→ **TASK**:
Of all the lines in the entries below, give again exactly those starting at the line containing "- 🎨 Smooth animations and transitions" and ending at the line containing "- Make adjustments as needed", both ends included, and no others.

→ **RECORDS PROVIDED**:
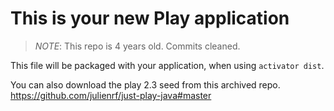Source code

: This is your new Play application
=================================
> _NOTE_: This repo is 4 years old. Commits cleaned.   

This file will be packaged with your application, when using `activator dist`.  

You can also download the play 2.3 seed from this archived repo.  
https://github.com/julienrf/just-play-java#master
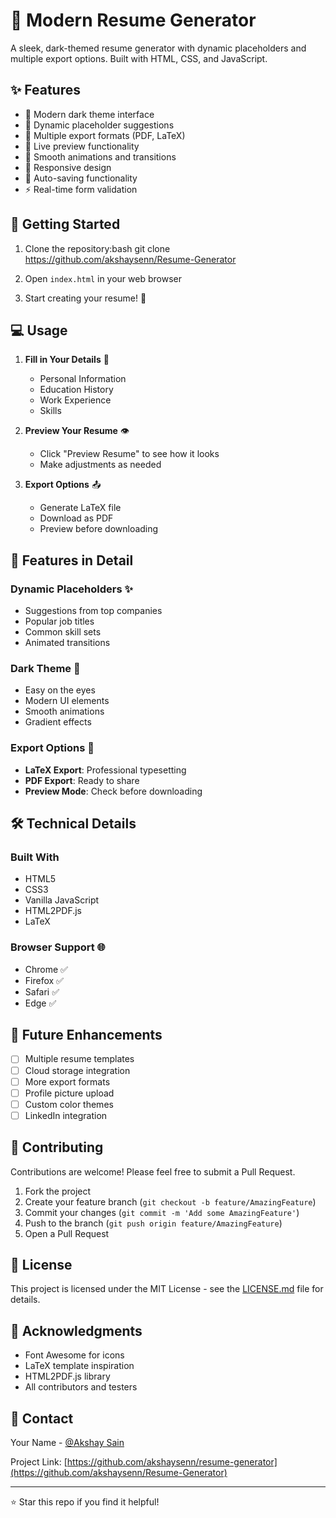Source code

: # 🌟 Modern Resume Generator

A sleek, dark-themed resume generator with dynamic placeholders and multiple export options. Built with HTML, CSS, and JavaScript.

## ✨ Features

- 🌙 Modern dark theme interface
- 🎯 Dynamic placeholder suggestions
- 📄 Multiple export formats (PDF, LaTeX)
- 👀 Live preview functionality
- 🎨 Smooth animations and transitions
- 📱 Responsive design
- 🔄 Auto-saving functionality
- ⚡ Real-time form validation

## 🚀 Getting Started

1. Clone the repository:bash
git clone https://github.com/akshaysenn/Resume-Generator

2. Open `index.html` in your web browser
3. Start creating your resume! 🎉

## 💻 Usage

1. **Fill in Your Details** 📝
   - Personal Information
   - Education History
   - Work Experience
   - Skills

2. **Preview Your Resume** 👁️
   - Click "Preview Resume" to see how it looks
   - Make adjustments as needed

3. **Export Options** 📤
   - Generate LaTeX file
   - Download as PDF
   - Preview before downloading

## 🎨 Features in Detail

### Dynamic Placeholders ✨
- Suggestions from top companies
- Popular job titles
- Common skill sets
- Animated transitions

### Dark Theme 🌙
- Easy on the eyes
- Modern UI elements
- Smooth animations
- Gradient effects

### Export Options 📁
- **LaTeX Export**: Professional typesetting
- **PDF Export**: Ready to share
- **Preview Mode**: Check before downloading

## 🛠️ Technical Details

### Built With
- HTML5
- CSS3
- Vanilla JavaScript
- HTML2PDF.js
- LaTeX

### Browser Support 🌐
- Chrome ✅
- Firefox ✅
- Safari ✅
- Edge ✅

## 🎯 Future Enhancements

- [ ] Multiple resume templates
- [ ] Cloud storage integration
- [ ] More export formats
- [ ] Profile picture upload
- [ ] Custom color themes
- [ ] LinkedIn integration

## 🤝 Contributing

Contributions are welcome! Please feel free to submit a Pull Request.

1. Fork the project
2. Create your feature branch (`git checkout -b feature/AmazingFeature`)
3. Commit your changes (`git commit -m 'Add some AmazingFeature'`)
4. Push to the branch (`git push origin feature/AmazingFeature`)
5. Open a Pull Request

## 📝 License

This project is licensed under the MIT License - see the [LICENSE.md](LICENSE.md) file for details.

## 👏 Acknowledgments

- Font Awesome for icons
- LaTeX template inspiration
- HTML2PDF.js library
- All contributors and testers

## 📧 Contact

Your Name - [@Akshay Sain](https://www.linkedin.com/in/akshaysenn/)

Project Link: [https://github.com/akshaysenn/resume-generator](https://github.com/akshaysenn/Resume-Generator)

---
⭐️ Star this repo if you find it helpful!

→ **REPLY TO THE TASK**:
- 🎨 Smooth animations and transitions
- 📱 Responsive design
- 🔄 Auto-saving functionality
- ⚡ Real-time form validation

## 🚀 Getting Started

1. Clone the repository:bash
git clone https://github.com/akshaysenn/Resume-Generator

2. Open `index.html` in your web browser
3. Start creating your resume! 🎉

## 💻 Usage

1. **Fill in Your Details** 📝
   - Personal Information
   - Education History
   - Work Experience
   - Skills

2. **Preview Your Resume** 👁️
   - Click "Preview Resume" to see how it looks
   - Make adjustments as needed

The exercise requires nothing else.